_What you should do_.
Copy exactly the line containing "For further reference, please" and each line after it to the end of the listing, and output nothing else.

*-*-*

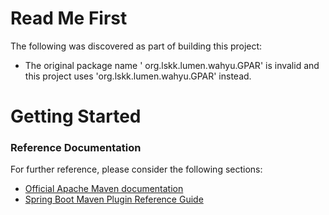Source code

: # Read Me First
The following was discovered as part of building this project:

* The original package name ' org.lskk.lumen.wahyu.GPAR' is invalid and this project uses 'org.lskk.lumen.wahyu.GPAR' instead.

# Getting Started

### Reference Documentation
For further reference, please consider the following sections:

* [Official Apache Maven documentation](https://maven.apache.org/guides/index.html)
* [Spring Boot Maven Plugin Reference Guide](https://docs.spring.io/spring-boot/docs/2.3.0.BUILD-SNAPSHOT/maven-plugin/)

*-*-*

_Written reply_.
For further reference, please consider the following sections:

* [Official Apache Maven documentation](https://maven.apache.org/guides/index.html)
* [Spring Boot Maven Plugin Reference Guide](https://docs.spring.io/spring-boot/docs/2.3.0.BUILD-SNAPSHOT/maven-plugin/)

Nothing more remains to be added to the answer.